===== TASK MATERIAL =====

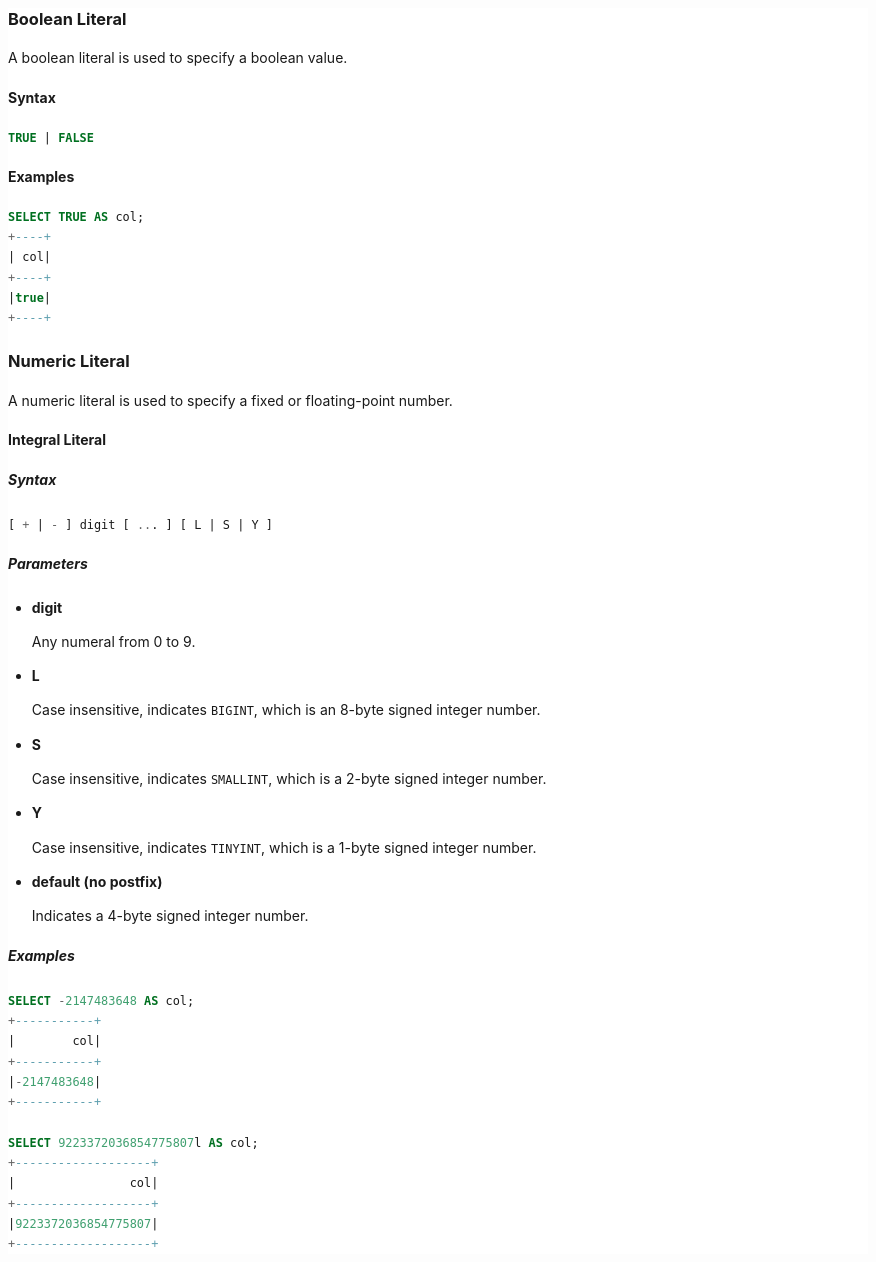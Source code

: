 ### Boolean Literal

A boolean literal is used to specify a boolean value.

#### Syntax

```sql
TRUE | FALSE
```

#### Examples

```sql
SELECT TRUE AS col;
+----+
| col|
+----+
|true|
+----+
```

### Numeric Literal

A numeric literal is used to specify a fixed or floating-point number.

#### Integral Literal

##### Syntax

```sql
[ + | - ] digit [ ... ] [ L | S | Y ]
```

##### Parameters

* **digit**

    Any numeral from 0 to 9.

* **L**

    Case insensitive, indicates `BIGINT`, which is an 8-byte signed integer number.

* **S**

    Case insensitive, indicates `SMALLINT`, which is a 2-byte signed integer number.

* **Y**

    Case insensitive, indicates `TINYINT`, which is a 1-byte signed integer number.

* **default (no postfix)**

    Indicates a 4-byte signed integer number.

##### Examples

```sql
SELECT -2147483648 AS col;
+-----------+
|        col|
+-----------+
|-2147483648|
+-----------+

SELECT 9223372036854775807l AS col;
+-------------------+
|                col|
+-------------------+
|9223372036854775807|
+-------------------+

```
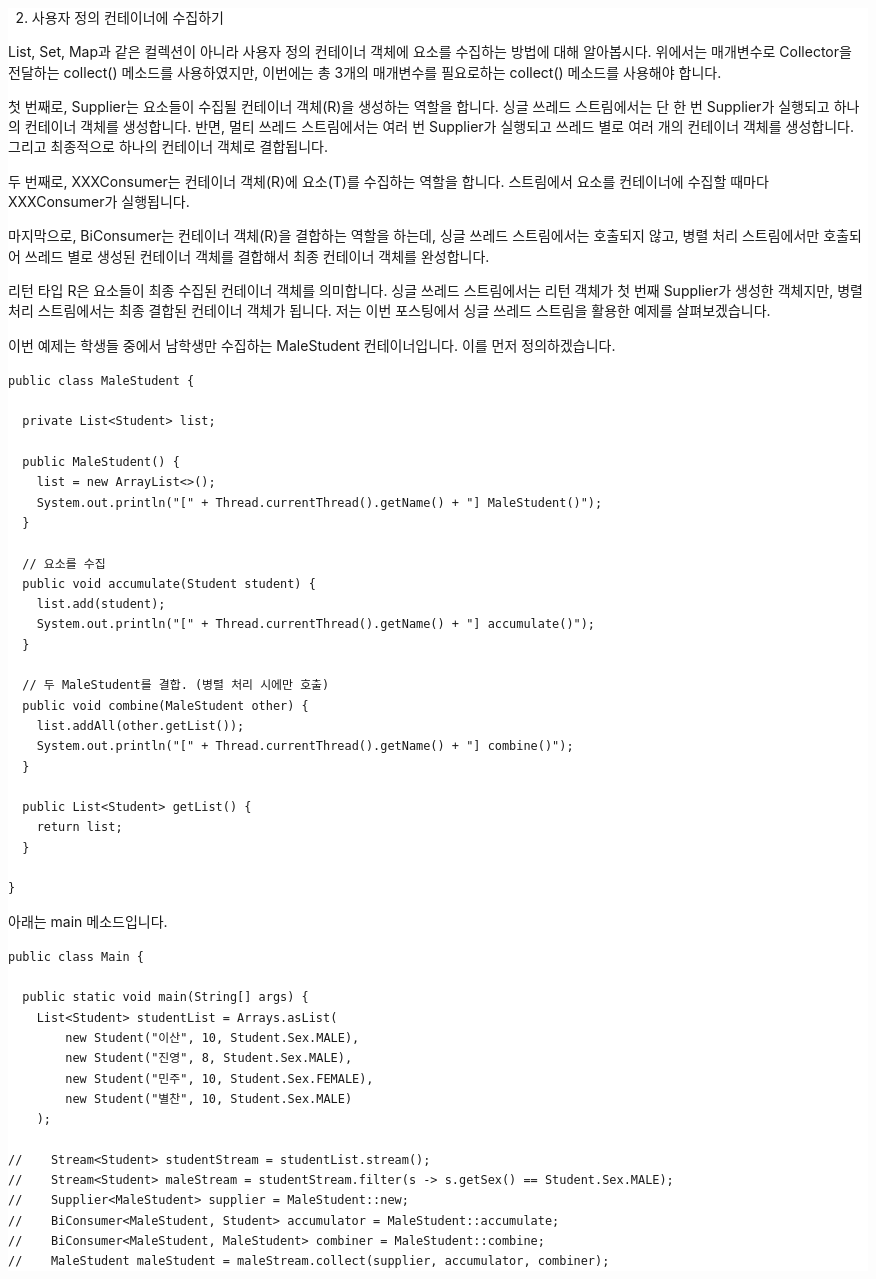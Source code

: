 2. 사용자 정의 컨테이너에 수집하기

List, Set, Map과 같은 컬렉션이 아니라 사용자 정의 컨테이너 객체에 요소를 수집하는 방법에 대해 알아봅시다. 위에서는 매개변수로 Collector을 전달하는 collect() 메소드를 사용하였지만, 이번에는 총 3개의 매개변수를 필요로하는 collect() 메소드를 사용해야 합니다.

첫 번째로, Supplier<T>는 요소들이 수집될 컨테이너 객체(R)을 생성하는 역할을 합니다. 싱글 쓰레드 스트림에서는 단 한 번 Supplier가 실행되고 하나의 컨테이너 객체를 생성합니다. 반면, 멀티 쓰레드 스트림에서는 여러 번 Supplier가 실행되고 쓰레드 별로 여러 개의 컨테이너 객체를 생성합니다. 그리고 최종적으로 하나의 컨테이너 객체로 결합됩니다.

두 번째로, XXXConsumer는 컨테이너 객체(R)에 요소(T)를 수집하는 역할을 합니다. 스트림에서 요소를 컨테이너에 수집할 때마다 XXXConsumer가 실행됩니다.

마지막으로, BiConsumer는 컨테이너 객체(R)을 결합하는 역할을 하는데, 싱글 쓰레드 스트림에서는 호출되지 않고, 병렬 처리 스트림에서만 호출되어 쓰레드 별로 생성된 컨테이너 객체를 결합해서 최종 컨테이너 객체를 완성합니다.

리턴 타입 R은 요소들이 최종 수집된 컨테이너 객체를 의미합니다. 싱글 쓰레드 스트림에서는 리턴 객체가 첫 번째 Supplier가 생성한 객체지만, 병렬 처리 스트림에서는 최종 결합된 컨테이너 객체가 됩니다. 저는 이번 포스팅에서 싱글 쓰레드 스트림을 활용한 예제를 살펴보겠습니다.

이번 예제는 학생들 중에서 남학생만 수집하는 MaleStudent 컨테이너입니다. 이를 먼저 정의하겠습니다.

```
public class MaleStudent {

  private List<Student> list;

  public MaleStudent() {
    list = new ArrayList<>();
    System.out.println("[" + Thread.currentThread().getName() + "] MaleStudent()");
  }

  // 요소를 수집
  public void accumulate(Student student) {
    list.add(student);
    System.out.println("[" + Thread.currentThread().getName() + "] accumulate()");
  }

  // 두 MaleStudent를 결합. (병렬 처리 시에만 호출)
  public void combine(MaleStudent other) {
    list.addAll(other.getList());
    System.out.println("[" + Thread.currentThread().getName() + "] combine()");
  }

  public List<Student> getList() {
    return list;
  }
  
}
```

아래는 main 메소드입니다.

```
public class Main {

  public static void main(String[] args) {
    List<Student> studentList = Arrays.asList(
        new Student("이산", 10, Student.Sex.MALE),
        new Student("진영", 8, Student.Sex.MALE),
        new Student("민주", 10, Student.Sex.FEMALE),
        new Student("별찬", 10, Student.Sex.MALE)
    );

//    Stream<Student> studentStream = studentList.stream();
//    Stream<Student> maleStream = studentStream.filter(s -> s.getSex() == Student.Sex.MALE);
//    Supplier<MaleStudent> supplier = MaleStudent::new;
//    BiConsumer<MaleStudent, Student> accumulator = MaleStudent::accumulate;
//    BiConsumer<MaleStudent, MaleStudent> combiner = MaleStudent::combine;
//    MaleStudent maleStudent = maleStream.collect(supplier, accumulator, combiner);

```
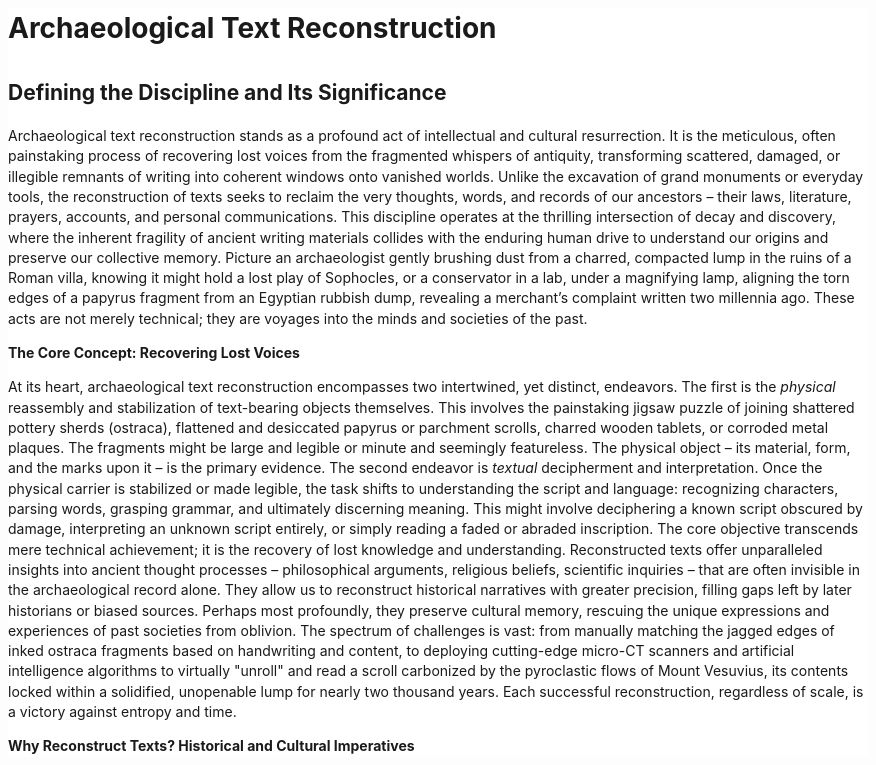 
# Archaeological Text Reconstruction

## Defining the Discipline and Its Significance

Archaeological text reconstruction stands as a profound act of intellectual and cultural resurrection. It is the meticulous, often painstaking process of recovering lost voices from the fragmented whispers of antiquity, transforming scattered, damaged, or illegible remnants of writing into coherent windows onto vanished worlds. Unlike the excavation of grand monuments or everyday tools, the reconstruction of texts seeks to reclaim the very thoughts, words, and records of our ancestors – their laws, literature, prayers, accounts, and personal communications. This discipline operates at the thrilling intersection of decay and discovery, where the inherent fragility of ancient writing materials collides with the enduring human drive to understand our origins and preserve our collective memory. Picture an archaeologist gently brushing dust from a charred, compacted lump in the ruins of a Roman villa, knowing it might hold a lost play of Sophocles, or a conservator in a lab, under a magnifying lamp, aligning the torn edges of a papyrus fragment from an Egyptian rubbish dump, revealing a merchant’s complaint written two millennia ago. These acts are not merely technical; they are voyages into the minds and societies of the past.

**The Core Concept: Recovering Lost Voices**

At its heart, archaeological text reconstruction encompasses two intertwined, yet distinct, endeavors. The first is the *physical* reassembly and stabilization of text-bearing objects themselves. This involves the painstaking jigsaw puzzle of joining shattered pottery sherds (ostraca), flattened and desiccated papyrus or parchment scrolls, charred wooden tablets, or corroded metal plaques. The fragments might be large and legible or minute and seemingly featureless. The physical object – its material, form, and the marks upon it – is the primary evidence. The second endeavor is *textual* decipherment and interpretation. Once the physical carrier is stabilized or made legible, the task shifts to understanding the script and language: recognizing characters, parsing words, grasping grammar, and ultimately discerning meaning. This might involve deciphering a known script obscured by damage, interpreting an unknown script entirely, or simply reading a faded or abraded inscription. The core objective transcends mere technical achievement; it is the recovery of lost knowledge and understanding. Reconstructed texts offer unparalleled insights into ancient thought processes – philosophical arguments, religious beliefs, scientific inquiries – that are often invisible in the archaeological record alone. They allow us to reconstruct historical narratives with greater precision, filling gaps left by later historians or biased sources. Perhaps most profoundly, they preserve cultural memory, rescuing the unique expressions and experiences of past societies from oblivion. The spectrum of challenges is vast: from manually matching the jagged edges of inked ostraca fragments based on handwriting and content, to deploying cutting-edge micro-CT scanners and artificial intelligence algorithms to virtually "unroll" and read a scroll carbonized by the pyroclastic flows of Mount Vesuvius, its contents locked within a solidified, unopenable lump for nearly two thousand years. Each successful reconstruction, regardless of scale, is a victory against entropy and time.

**Why Reconstruct Texts? Historical and Cultural Imperatives**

=====

Write out exactly and only the lines that run from the start of the data above through the line containing "두 번째로, XXXConsumer는", leaving the pictures out.

◆ THE ANSWER ◆
Source code

: ### Boolean Literal

A boolean literal is used to specify a boolean value.

#### Syntax

```sql
TRUE | FALSE
```

#### Examples

```sql
SELECT TRUE AS col;
+----+
| col|
+----+
|true|
+----+
```

### Numeric Literal

A numeric literal is used to specify a fixed or floating-point number.

#### Integral Literal

##### Syntax

```sql
[ + | - ] digit [ ... ] [ L | S | Y ]
```

##### Parameters

* **digit**

    Any numeral from 0 to 9.

* **L**

    Case insensitive, indicates `BIGINT`, which is an 8-byte signed integer number.

* **S**

    Case insensitive, indicates `SMALLINT`, which is a 2-byte signed integer number.

* **Y**

    Case insensitive, indicates `TINYINT`, which is a 1-byte signed integer number.

* **default (no postfix)**

    Indicates a 4-byte signed integer number.

##### Examples

```sql
SELECT -2147483648 AS col;
+-----------+
|        col|
+-----------+
|-2147483648|
+-----------+

SELECT 9223372036854775807l AS col;
+-------------------+
|                col|
+-------------------+
|9223372036854775807|
+-------------------+

```
Source code

: 2. 사용자 정의 컨테이너에 수집하기

List, Set, Map과 같은 컬렉션이 아니라 사용자 정의 컨테이너 객체에 요소를 수집하는 방법에 대해 알아봅시다. 위에서는 매개변수로 Collector을 전달하는 collect() 메소드를 사용하였지만, 이번에는 총 3개의 매개변수를 필요로하는 collect() 메소드를 사용해야 합니다.

첫 번째로, Supplier<T>는 요소들이 수집될 컨테이너 객체(R)을 생성하는 역할을 합니다. 싱글 쓰레드 스트림에서는 단 한 번 Supplier가 실행되고 하나의 컨테이너 객체를 생성합니다. 반면, 멀티 쓰레드 스트림에서는 여러 번 Supplier가 실행되고 쓰레드 별로 여러 개의 컨테이너 객체를 생성합니다. 그리고 최종적으로 하나의 컨테이너 객체로 결합됩니다.

두 번째로, XXXConsumer는 컨테이너 객체(R)에 요소(T)를 수집하는 역할을 합니다. 스트림에서 요소를 컨테이너에 수집할 때마다 XXXConsumer가 실행됩니다.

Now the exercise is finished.